Labour leader Jeremy Corbyn has failed to rule out including an offer for a second Brexit referendum at his first campaign event ahead of the General Election.

Speaking in Central London, Corbyn railed against "rigged systems" and promised to upset the odds in the vote on 8 June.

Labour will publish a full manifesto ahead of the vote, but senior figures within the party are divided on whether or not to offer voters a second Brexit vote on the final terms agreed with the EU, The Times reports.

Read More: Corbyn's wrong: The system isn't rigged

And asked about the potential policy earlier today, the Labour leader instead talked about his priorities for Brexit talks.

"We've set out our lines on negotiation. Primarily it is about gaining and retaining tariff free access to the European market," Corbyn said.

"We respect the result of the referendum, but there still has to be an economic relationship with Europe."

Conservative Party Chairman Patrick McLoughlin MP responded: “This is yet more evidence of chaos from Jeremy Corbyn and Labour.
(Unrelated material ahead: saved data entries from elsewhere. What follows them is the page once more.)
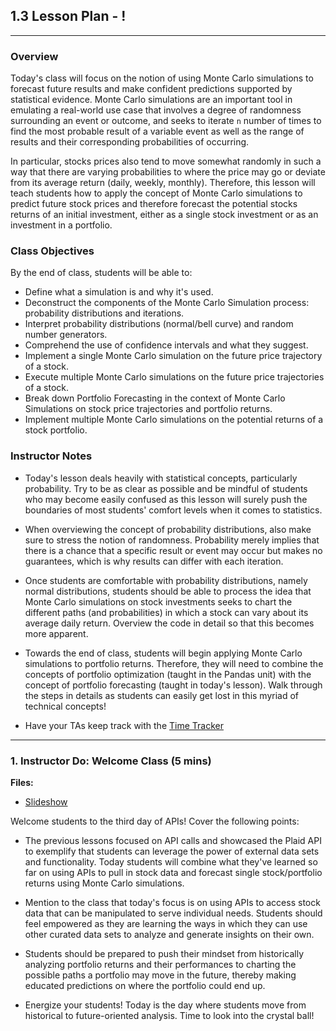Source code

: ## 1.3 Lesson Plan - !

---

### Overview

Today's class will focus on the notion of using Monte Carlo simulations to forecast future results and make confident predictions supported by statistical evidence. Monte Carlo simulations are an important tool in emulating a real-world use case that involves a degree of randomness surrounding an event or outcome, and seeks to iterate `n` number of times to find the most probable result of a variable event as well as the range of results and their corresponding probabilities of occurring.

In particular, stocks prices also tend to move somewhat randomly in such a way that there are varying probabilities to where the price may go or deviate from its average return (daily, weekly, monthly). Therefore, this lesson will teach students how to apply the concept of Monte Carlo simulations to predict future stock prices and therefore forecast the potential stocks returns of an initial investment, either as a single stock investment or as an investment in a portfolio.  

### Class Objectives

By the end of class, students will be able to:

* Define what a simulation is and why it's used.
* Deconstruct the components of the Monte Carlo Simulation process: probability distributions and iterations.
* Interpret probability distributions (normal/bell curve) and random number generators.
* Comprehend the use of confidence intervals and what they suggest.
* Implement a single Monte Carlo simulation on the future price trajectory of a stock.
* Execute multiple Monte Carlo simulations on the future price trajectories of a stock.
* Break down Portfolio Forecasting in the context of Monte Carlo Simulations on stock price trajectories and portfolio returns.
* Implement multiple Monte Carlo simulations on the potential returns of a stock portfolio.

### Instructor Notes

* Today's lesson deals heavily with statistical concepts, particularly probability. Try to be as clear as possible and be mindful of students who may become easily confused as this lesson will surely push the boundaries of most students' comfort levels when it comes to statistics.

* When overviewing the concept of probability distributions, also make sure to stress the notion of randomness. Probability merely implies that there is a chance that a specific result or event may occur but makes no guarantees, which is why results can differ with each iteration.

* Once students are comfortable with probability distributions, namely normal distributions, students should be able to process the idea that Monte Carlo simulations on stock investments seeks to chart the different paths (and probabilities) in which a stock can vary about its average daily return. Overview the code in detail so that this becomes more apparent.

* Towards the end of class, students will begin applying Monte Carlo simulations to portfolio returns. Therefore, they will need to combine the concepts of portfolio optimization (taught in the Pandas unit) with the concept of portfolio forecasting (taught in today's lesson). Walk through the steps in details as students can easily get lost in this myriad of technical concepts!

* Have your TAs keep track with the [Time Tracker](TimeTracker.xlsx)

---

### 1. Instructor Do: Welcome Class (5 mins)

**Files:**

* [Slideshow](placeholder)

Welcome students to the third day of APIs! Cover the following points:

* The previous lessons focused on API calls and showcased the Plaid API to exemplify that students can leverage the power of external data sets and functionality. Today students will combine what they've learned so far on using APIs to pull in stock data and forecast single stock/portfolio returns using Monte Carlo simulations.

* Mention to the class that today's focus is on using APIs to access stock data that can be manipulated to serve individual needs. Students should feel empowered as they are learning the ways in which they can use other curated data sets to analyze and generate insights on their own.

* Students should be prepared to push their mindset from historically analyzing portfolio returns and their performances to charting the possible paths a portfolio may move in the future, thereby making educated predictions on where the portfolio could end up.  

* Energize your students! Today is the day where students move from historical to future-oriented analysis. Time to look into the crystal ball!
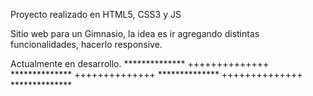 Proyecto realizado en HTML5, CSS3 y JS 

Sitio web para un Gimnasio, la idea es ir agregando distintas funcionalidades, hacerlo responsive.

Actualmente en desarrollo.
************** ++++++++++++++ ************** ++++++++++++++ ************** ++++++++++++++ **************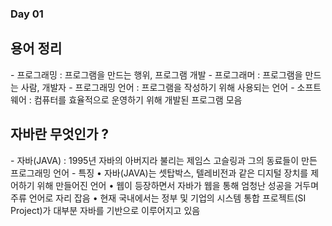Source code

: <h3> Day 01 </h3>

<h2> 용어 정리 </h2>
  - 프로그래밍 : 프로그램을 만드는 행위, 프로그램 개발   
  - 프로그래머 : 프로그램을 만드는 사람, 개발자   
  - 프로그래밍 언어 : 프로그램을 작성하기 위해 사용되는 언어   
  - 소프트웨어 : 컴퓨터를 효율적으로 운영하기 위해 개발된 프로그램 모음   
  
<h2> 자바란 무엇인가 ? </h2>
  - 자바(JAVA) : 1995년 자바의 아버지라 불리는 제임스 고슬링과 그의 동료들이 만든 프로그래밍 언어
  - 특징
     • 자바(JAVA)는 셋탑박스, 텔레비전과 같은 디지털 장치를 제어하기 위해 만들어진 언어
     • 웹이 등장하면서 자바가 웹을 통해 엄청난 성공을 거두며 주류 언어로 자리 잡음
     • 현재 국내에서는 정부 및 기업의 시스템 통합 프로젝트(SI Project)가 대부분 자바를 기반으로 이루어지고 있음

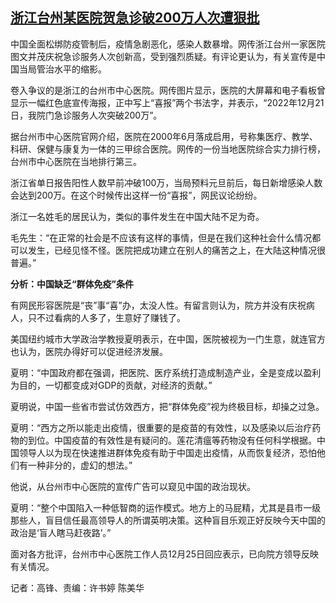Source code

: <!--1672049040000-->
[浙江台州某医院贺急诊破200万人次遭狠批](https://www.rfa.org/mandarin/yataibaodao/huanjing/gf-12262022050338.html)
------

<p><span style="font-weight: 400;">中国全面松绑防疫管制后，疫情急剧恶化，感染人数暴增。网传浙江台州一家医院图文并茂庆祝急诊服务人次创新高，受到强烈质疑。有评论更认为，有关宣传是中国当局管治水平的缩影。</span></p><p><span style="font-weight: 400;">卷入争议的是浙江的台州市中心医院。网传图片显示，医院的大屏幕和电子看板曾显示一幅红色底宣传海报，正中写上“喜报”两个书法字，并表示，“2022年12月21日，我院门急诊服务人次突破200万”。</span></p><p><span style="font-weight: 400;">据台州市中心医院官网介绍，医院在2000年6月落成启用，号称集医疗、教学、科研、保健与康复为一体的三甲综合医院。网传的一份当地医院综合实力排行榜，台州市中心医院在当地排行第三。</span></p><p><span style="font-weight: 400;">浙江省单日报告阳性人数早前冲破100万，当局预料元旦前后，每日新增感染人数会达到200万。在这个时候传出这样一份“喜报”，网民议论纷纷。</span></p><p><span style="font-weight: 400;">浙江一名姓毛的居民认为，类似的事件发生在中国大陆不足为奇。</span></p><p><span style="font-weight: 400;">毛先生：“在正常的社会是不应该有这样的事情，但是在我们这种社会什么情况都可以发生，已经见怪不怪。医院把成功建立在别人的痛苦之上，在大陆这种情况很普遍。”</span></p><p><strong>分析：中国缺乏“群体免疫”条件</strong></p><p><span style="font-weight: 400;">有网民形容医院是“丧”事“喜”办，太没人性。有留言则认为，院方并没有庆祝病人，只不过看病的人多了，生意好了赚钱了。 </span></p><p><span style="font-weight: 400;">美国纽约城市大学政治学教授夏明表示，在中国，医院被视为一门生意，就连官方也认为，医院办得好可以促进经济发展。</span></p><p><span style="font-weight: 400;">夏明：“中国政府都在强调，把医院、医疗系统打造成制造产业，全是变成以盈利为目的，一切都变成对GDP的贡献，对经济的贡献。”</span></p><p><span style="font-weight: 400;">夏明说，中国一些省市尝试仿效西方，把“群体免疫”视为终极目标，却操之过急。</span></p><p><span style="font-weight: 400;">夏明：“西方之所以能走出疫情，很重要的是疫苗的有效性，以及感染以后治疗药物的到位。中国疫苗的有效性是有疑问的。莲花清瘟等药物没有任何科学根据。中国领导人以为现在快速推进群体免疫有助于中国走出疫情，从而恢复经济，恐怕他们有一种非分的，虚幻的想法。”</span></p><p><span style="font-weight: 400;">他说，从台州市中心医院的宣传广告可以窥见中国的政治现状。</span></p><p><span style="font-weight: 400;">夏明：“整个中国陷入一种低智商的运作模式。地方上的马屁精，尤其是县市一级那些人，盲目信任最高领导人的所谓英明决策。这种盲目乐观正好反映今天中国的政治是‘盲人瞎马赶夜路’。”</span></p><p><span style="font-weight: 400;">面对各方批评，台州市中心医院工作人员12月25日回应表示，已向院方领导反映有关情况。</span></p><p></p><p><span style="font-weight: 400;">记者：高锋、责编：许书婷 陈美华</span></p><p></p>
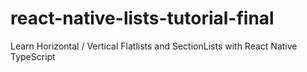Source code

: # react-native-lists-tutorial-final

Learn Horizontal / Vertical Flatlists and SectionLists with React Native TypeScript
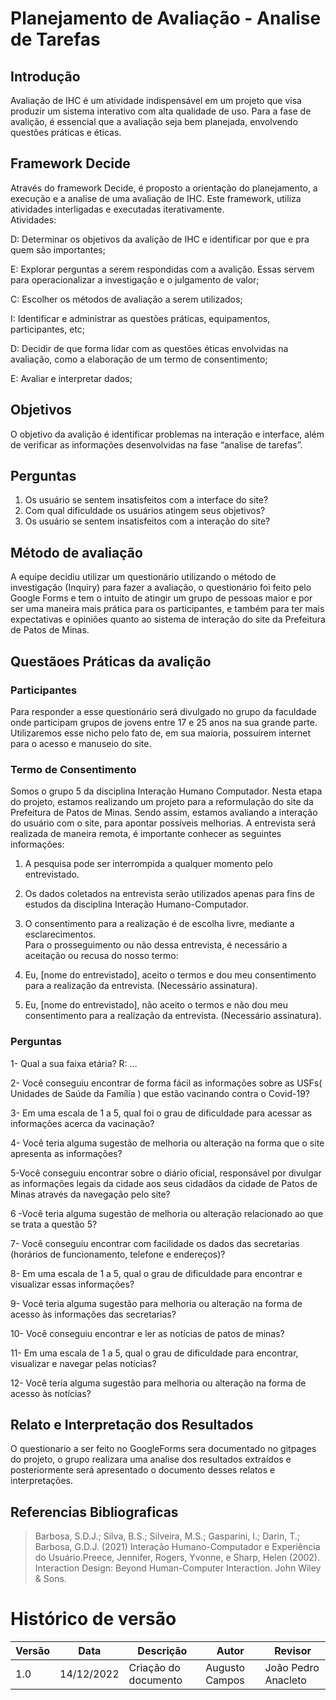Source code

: # Planejamento de Avaliação - Analise de Tarefas

## Introdução

Avaliação de IHC é um atividade indispensável em um projeto que visa produzir um sistema interativo com alta qualidade de uso. Para a fase de avalição, é essencial que a avaliação seja bem planejada, envolvendo questões práticas e éticas.

## Framework Decide

Através do framework Decide, é proposto a orientação do planejamento, a execução e a analise de uma avaliação de IHC. Este framework, utiliza atividades interligadas e executadas iterativamente.<br/>
Atividades:

D: Determinar os objetivos da avalição de IHC e identificar por que e pra quem são importantes;

E: Explorar perguntas a serem respondidas com a avalição. Essas servem para operacionalizar a investigação e o julgamento de valor;

C: Escolher os métodos de avaliação a serem utilizados;

I: Identificar e administrar as questões práticas, equipamentos, participantes, etc;

D: Decidir de que forma lidar com as questões éticas envolvidas na avaliação, como a elaboração de um termo de consentimento;

E: Avaliar e interpretar dados;
<br/>

## Objetivos

O objetivo da avalição é identificar problemas na interação e interface, além de verificar as informações desenvolvidas na fase “analise de tarefas”. <br/>

## Perguntas

1. Os usuário se sentem insatisfeitos com a interface do site?
2. Com qual dificuldade os usuários atingem seus objetivos?
3. Os usuário se sentem insatisfeitos com a interação do site?

## Método de avaliação

A equipe decidiu utilizar um questionário utilizando o método de investigação (Inquiry) para fazer a avaliação, o questionário foi feito pelo Google Forms e tem o intuito de atingir um grupo de pessoas maior e por ser uma maneira mais prática para os participantes, e também para ter mais expectativas e opiniões quanto ao sistema de interação do site da Prefeitura de Patos de Minas.<br/>

## Questãoes Práticas da avalição

### Participantes

Para responder a esse questionário será divulgado no grupo da faculdade onde participam grupos de jovens entre 17 e 25 anos na sua grande parte. Utilizaremos esse nicho pelo fato de, em sua maioria, possuírem internet para o acesso e manuseio do site.<br/>

### Termo de Consentimento

Somos o grupo 5 da disciplina Interação Humano Computador.
Nesta etapa do projeto, estamos realizando um projeto para a reformulação do site da Prefeitura de Patos de Minas. Sendo assim, estamos avaliando a interação do usuário com o site, para apontar possíveis melhorias.
A entrevista será realizada de maneira remota, é importante conhecer as seguintes informações:

1. A pesquisa pode ser interrompida a qualquer momento pelo entrevistado.
2. Os dados coletados na entrevista serão utilizados apenas para fins de estudos da disciplina Interação Humano-Computador.
3. O consentimento para a realização é de escolha livre, mediante a esclarecimentos.<br/>
   Para o prosseguimento ou não dessa entrevista, é necessário a aceitação ou recusa do nosso termo:
4. Eu, [nome do entrevistado], aceito o termos e dou meu consentimento para a realização da entrevista.
   (Necessário assinatura).

5. Eu, [nome do entrevistado], não aceito o termos e não dou meu consentimento para a realização da entrevista.
   (Necessário assinatura).

### Perguntas

1- Qual a sua faixa etária? R: …

2- Você conseguiu encontrar de forma fácil as informações sobre as USFs( Unidades de Saúde da Família ) que estão vacinando contra o Covid-19?

3- Em uma escala de 1 a 5, qual foi o grau de dificuldade para acessar as informações acerca da vacinação?

4- Você teria alguma sugestão de melhoria ou alteração na forma que o site apresenta as informações?

5-Você conseguiu encontrar sobre o diário oficial, responsável por divulgar as informações legais da cidade aos seus cidadãos da cidade de Patos de Minas através da navegação pelo site?

6 -Você teria alguma sugestão de melhoria ou alteração relacionado ao que se trata a questão 5?

7- Você conseguiu encontrar com facilidade os dados das secretarias (horários de funcionamento, telefone e endereços)?

8- Em uma escala de 1 a 5, qual o grau de dificuldade para encontrar e visualizar essas informações?

9- Você teria alguma sugestão para melhoria ou alteração na forma de acesso às informações das secretarias?

10- Você conseguiu encontrar e ler as notícias de patos de minas?

11- Em uma escala de 1 a 5, qual o grau de dificuldade para encontrar, visualizar e navegar pelas notícias?

12- Você teria alguma sugestão para melhoria ou alteração na forma de acesso às notícias?<br/>

## Relato e Interpretação dos Resultados

O questionario a ser feito no GoogleForms sera documentado no gitpages do projeto, o grupo realizara uma analise dos resultados extraídos e posteriormente será apresentado o documento desses relatos e interpretações. <br/>

## Referencias Bibliograficas

> Barbosa, S.D.J.; Silva, B.S.; Silveira, M.S.; Gasparini, I.; Darin, T.; Barbosa, G.D.J. (2021) Interação Humano-Computador e Experiência do Usuário.Preece, Jennifer, Rogers, Yvonne, e Sharp, Helen (2002). Interaction Design: Beyond Human-Computer Interaction. John Wiley & Sons.

# Histórico de versão

| Versão | Data       | Descrição            | Autor          | Revisor             |
| ------ | ---------- | -------------------- | -------------- | ------------------- |
| 1.0    | 14/12/2022 | Criação do documento | Augusto Campos | João Pedro Anacleto |
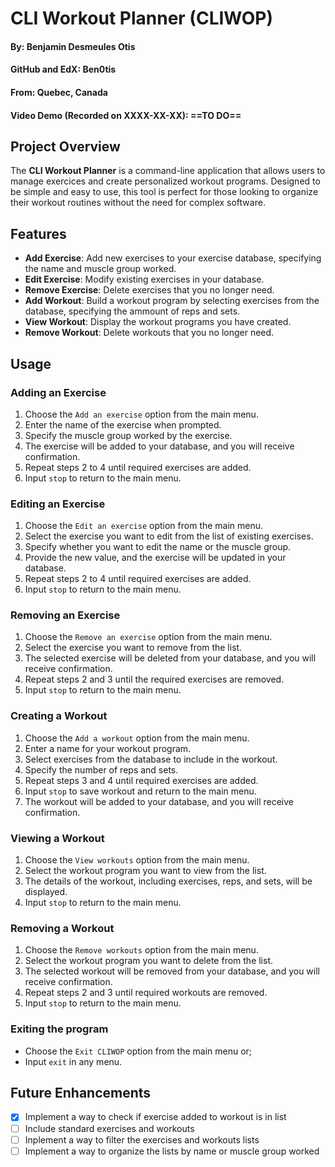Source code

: # CLI Workout Planner (CLIWOP)
#### By: Benjamin Desmeules Otis
#### GitHub and EdX: Ben0tis
#### From: Quebec, Canada
#### Video Demo (Recorded on XXXX-XX-XX): ==TO DO==

## Project Overview

The **CLI Workout Planner** is a command-line application that allows users to manage exercices and create personalized workout programs. Designed to be simple and easy to use, this tool is perfect for those looking to organize their workout routines without the need for complex software.

## Features

- **Add Exercise**: Add new exercises to your exercise database, specifying the name and muscle group worked.
- **Edit Exercise**: Modify existing exercises in your database.
- **Remove Exercise**: Delete exercises that you no longer need.
- **Add Workout**: Build a workout program by selecting exercises from the database, specifying the ammount of reps and sets.
- **View Workout**: Display the workout programs you have created.
- **Remove Workout**: Delete workouts that you no longer need.

## Usage

### Adding an Exercise

1. Choose the `Add an exercise` option from the main menu.
2. Enter the name of the exercise when prompted.
3. Specify the muscle group worked by the exercise.
4. The exercise will be added to your database, and you will receive confirmation.
5. Repeat steps 2 to 4 until required exercises are added.
6. Input `stop` to return to the main menu.

### Editing an Exercise

1. Choose the `Edit an exercise` option from the main menu.
2. Select the exercise you want to edit from the list of existing exercises.
3. Specify whether you want to edit the name or the muscle group.
4. Provide the new value, and the exercise will be updated in your database.
5. Repeat steps 2 to 4 until required exercises are added.
6. Input `stop` to return to the main menu.

### Removing an Exercise

1. Choose the `Remove an exercise` option from the main menu.
2. Select the exercise you want to remove from the list.
3. The selected exercise will be deleted from your database, and you will receive confirmation.
4. Repeat steps 2 and 3 until the required exercises are removed.
5. Input `stop` to return to the main menu.

### Creating a Workout

1. Choose the `Add a workout` option from the main menu.
2. Enter a name for your workout program.
3. Select exercises from the database to include in the workout.
4. Specify the number of reps and sets.
5. Repeat steps 3 and 4 until required exercises are added.
6. Input `stop` to save workout and return to the main menu.
7. The workout will be added to your database, and you will receive confirmation.

### Viewing a Workout

1. Choose the `View workouts` option from the main menu.
2. Select the workout program you want to view from the list.
3. The details of the workout, including exercises, reps, and sets, will be displayed.
4. Input `stop` to return to the main menu.

### Removing a Workout

1. Choose the `Remove workouts` option from the main menu.
2. Select the workout program you want to delete from the list.
3. The selected workout will be removed from your database, and you will receive confirmation.
4. Repeat steps 2 and 3 until required workouts are removed.
5. Input `stop` to return to the main menu.

### Exiting the program

* Choose the `Exit CLIWOP` option from the main menu or;
* Input `exit` in any menu.

## Future Enhancements

- [x]  Implement a way to check if exercise added to workout is in list
- [ ]  Include standard exercises and workouts
- [ ]  Inplement a way to filter the exercises and workouts lists
- [ ]  Implement a way to organize the lists by name or muscle group worked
It shows they can’t provide the strong and stable leadership Britain needs at this serious moment in our history."

Read More: Could the General Election make the Lib Dems the new opposition?

It comes as Labour Treasury Select Committee member Helen Goodman failed to defend her party leader when asked if he was a suitable candidate to be Prime Minister.

"I don't think that this election is about changing the government," Goodman said.

"I think this election is about preventing the Tories from getting such an overwhelming majority that there is no possibility of dissent in this country."